Foreign Patent Documents
Primary Examiner: Lopez; F. Daniel
1. A two-stage pressure cylinder apparatus having working cylinder means (17); a work piston (18), and work piston rod (20) movable within said working cylinder means, said work piston
rod being adapted to extend therefrom for a working stroke; oil cylinder means (56), adapted to contain hydraulic fluid (H) connected to said working cylinder means; an oil piston (58) in said oil cylinder means; means (26) separating said oil
cylinder means from said working cylinder means and defining axial opening means; pneumatic cylinder means (72) connected to said working cylinder means; pneumatic piston means (74) in said pneumatic cylinder means (72), and a piston rod (80) connected
to said pneumatic piston means and communicating through said axial opening in said means separating said oil cylinder means and said working cylinder means with said working cylinder means (17) and operable by said pneumatic piston means for
intensifying the pressure of said hydraulic fluid (H) in said working cylinder means and being characterised by,
first valve means (34) enclosed within said means separating said oil cylinder means from said working cylinder means and being normally operable to allow hydraulic fluid to pass from said oil cylinder means (56) under the influence of said oil
piston (58) to said working cylinder means (17) for causing movement of said work piston (18) and said first valve means being operable to prevent reverse flow of said hydraulic fluid, during a work stroke of said work piston;
second valve means (36) enclosed within said means separating said oil cylinder means from said working cylinder means and being normally positioned to prevent return flow of hydraulic fluid from said working cylinder means to said oil cylinder
means, and being moveable after completion of said work stroke of said work piston to open and permit return flow of said hydraulic fluid to said oil cylinder means through said second valve means;
pressurized pneumatic supply means (84) connected with said oil cylinder means and said pneumatic cylinder means;
control means (94,96,98,99) for said pneumatic supply means for causing operation of said oil piston and said pneumatic piston means on a work stroke and, for causing return of said work piston and said piston rod and said pneumatic piston after
a work stroke, and,
second valve operating means (82) on said piston rod adapted to contact said second valve means within said means separating said oil piston means and said working cylinder means during said return of said piston rod and cause operation of said
second valve means.
2. A two-stage pressure cylinder apparatus as claimed in claim 1 including pneumatic pressure conduits (86,88,90,92) connecting with said oil and pneumatic cylinder means whereby to procure operation of said oil piston, and said pneumatic
piston, and return movement of said work piston in sequence.
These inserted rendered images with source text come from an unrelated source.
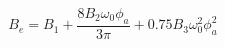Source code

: \begin{equation}
B_{e} = B_{1} + \frac{8 B_{2} \omega_{0} \phi_{a}}{3 \pi} + 0.75 B_{3} \omega_{0}^{2} \phi_{a}^{2}
\end{equation}
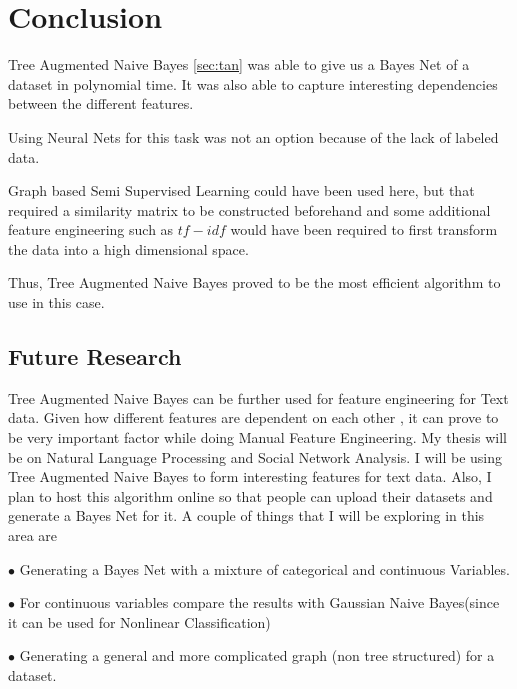 \newpage
\section{Conclusion}

Tree Augmented Naive Bayes \ref{sec:tan} was able to give us a Bayes Net of a dataset in polynomial time. It was also able to capture interesting dependencies between the different features.

Using Neural Nets for this task was not an option because of the lack of labeled data.

Graph based Semi Supervised Learning could have been used here, but that required a similarity matrix to be constructed beforehand and some additional feature engineering such as $tf-idf$ would have been required to first transform the data into a high dimensional space.

Thus, Tree Augmented Naive Bayes proved to be the most efficient algorithm to use in this case.

\subsection{Future Research}

Tree Augmented Naive Bayes can be further used for feature engineering for Text data. Given how different features are dependent on each other , it can prove to be very important factor while doing Manual Feature Engineering. My thesis will be on Natural Language Processing and Social Network Analysis. I will be using Tree Augmented Naive Bayes to form interesting features for text data. Also, I plan to host this algorithm online so that people can upload their datasets and generate a Bayes Net for it. A couple of things that I will be exploring in this area are

$\bullet$ Generating a Bayes Net with  a mixture of categorical and continuous Variables.

$\bullet$ For continuous variables compare the results with Gaussian Naive Bayes(since it can be used for Nonlinear Classification)

$\bullet$ Generating a general and more complicated graph (non tree structured) for a dataset.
3. A two-stage pressure cylinder apparatus as claimed in claim 1 wherein said work piston and work piston rod incorporate a fluid chamber (24), and said pneumatic piston rod is movable into and out of said fluid chamber.
4. A two-stage pressure cylinder apparatus as claimed in claim 1 wherein said oil cylinder means (56) is formed integrally with said working cylinder means (17).
5. A two-stage pressure cylinder apparatus as claimed in claim 4, and wherein said pneumatic cylinder means (72) is formed integrally with said oil cylinder means (56) and with said working cylinder means (17).
6. A two-stage pressure cylinder apparatus as claimed in claim 5 wherein said working cylinder means (17) said oil cylinder means (56) and said pneumatic cylinder means (72) are formed out of a single integral cylindrical structure (10), and,
partition means (26,50) located at spaced intervals within said cylindrical structure separating the same into said working cylinder means (17) said oil cylinder means (56) and said pneumatic cylinder means (72).
7. A two-stage pressure cylinder apparatus as claimed in claim 1, and wherein partition means (50) separates said oil cylinder means from said pneumatic cylinder means, and including axial opening means (64) extending through said second
partition means, and wherein said intensifier piston rod (80) passes through said axial opening means, from said pneumatic cylinder means to said working cylinder means.
8. A two stage pressure cylinder apparatus as claimed in claim 1 and wherein said second valve operating means (82) comprises a cam (82) on said intensifier piston rod (80), which contacts and operates said second valve means (42) upon movement
of said intensifier piston rod on its return stroke.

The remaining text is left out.